● **TASK INSTRUCTIONS**: State how many lines in the listing below hold the string "remove"; nothing else is wanted.

● **INPUT DATA**:
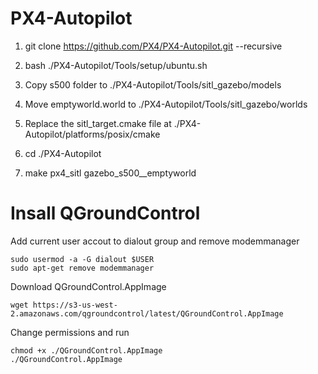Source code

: # PX4-Autopilot


1) git clone https://github.com/PX4/PX4-Autopilot.git --recursive
2) bash ./PX4-Autopilot/Tools/setup/ubuntu.sh

3) Copy s500 folder to ./PX4-Autopilot/Tools/sitl_gazebo/models
4) Move emptyworld.world to ./PX4-Autopilot/Tools/sitl_gazebo/worlds
5) Replace the sitl_target.cmake file at ./PX4-Autopilot/platforms/posix/cmake

6) cd ./PX4-Autopilot
7) make px4_sitl gazebo_s500__emptyworld


# Insall QGroundControl

Add current user accout to dialout group and remove modemmanager
```
sudo usermod -a -G dialout $USER
sudo apt-get remove modemmanager
```

Download QGroundControl.AppImage 
```
wget https://s3-us-west-2.amazonaws.com/qgroundcontrol/latest/QGroundControl.AppImage
```
Change permissions and run 
```
chmod +x ./QGroundControl.AppImage 
./QGroundControl.AppImage
```
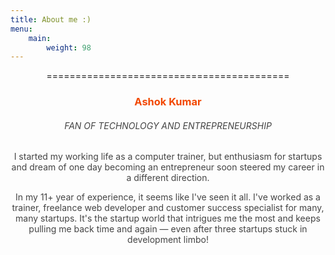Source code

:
 ```yaml
---
title: About me :)
menu: 
    main:
        weight: 98
---
```


<center>==========================================</center>

<h3 style="color:#F24800; text-align:center">Ashok Kumar</h3>

<h6 style="color:#444; text-align:center">FAN OF TECHNOLOGY AND ENTREPRENEURSHIP</h6>

<p style="color:#444; text-align:center">I started my working life as a computer trainer, but enthusiasm for startups and dream of one day becoming an entrepreneur soon steered my career in a different direction.</p>

<p style="color:#444; text-align:center">In my 11+ year of experience, it seems like I've seen it all. I've worked as a trainer, freelance web developer and customer success specialist for many, many startups. It's the startup world that intrigues me the most and keeps pulling me back time and again — even after three startups stuck in development limbo!</p>
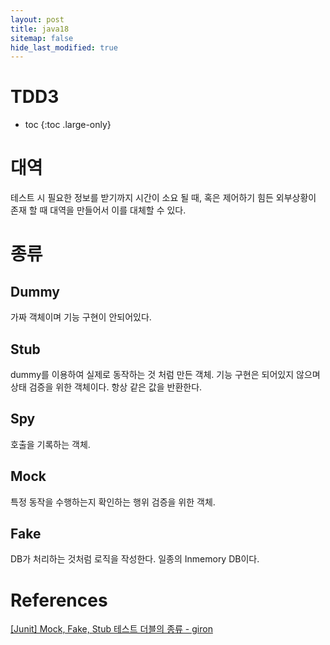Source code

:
 ```yaml
---
layout: post
title: java18
sitemap: false
hide_last_modified: true
---
```

# TDD3

* toc
{:toc .large-only}

# 대역

테스트 시 필요한 정보를 받기까지 시간이 소요 될 때, 혹은 제어하기 힘든 외부상황이 존재 할 때 대역을 만들어서 이를 대체할 수 있다.

# 종류

## Dummy

가짜 객체이며 기능 구현이 안되어있다.

## Stub

dummy를 이용하여 실제로 동작하는 것 처럼 만든 객체.
기능 구현은 되어있지 않으며 상태 검증을 위한 객체이다.
항상 같은 값을 반환한다.

## Spy

호출을 기록하는 객체.

## Mock

특정 동작을 수행하는지 확인하는 행위 검증을 위한 객체.

## Fake

DB가 처리하는 것처럼 로직을 작성한다.
일종의 Inmemory DB이다.

# References

[[Junit] Mock, Fake, Stub 테스트 더블의 종류 - giron](https://giron.tistory.com/104)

● **EXERCISE OUTPUT**: 2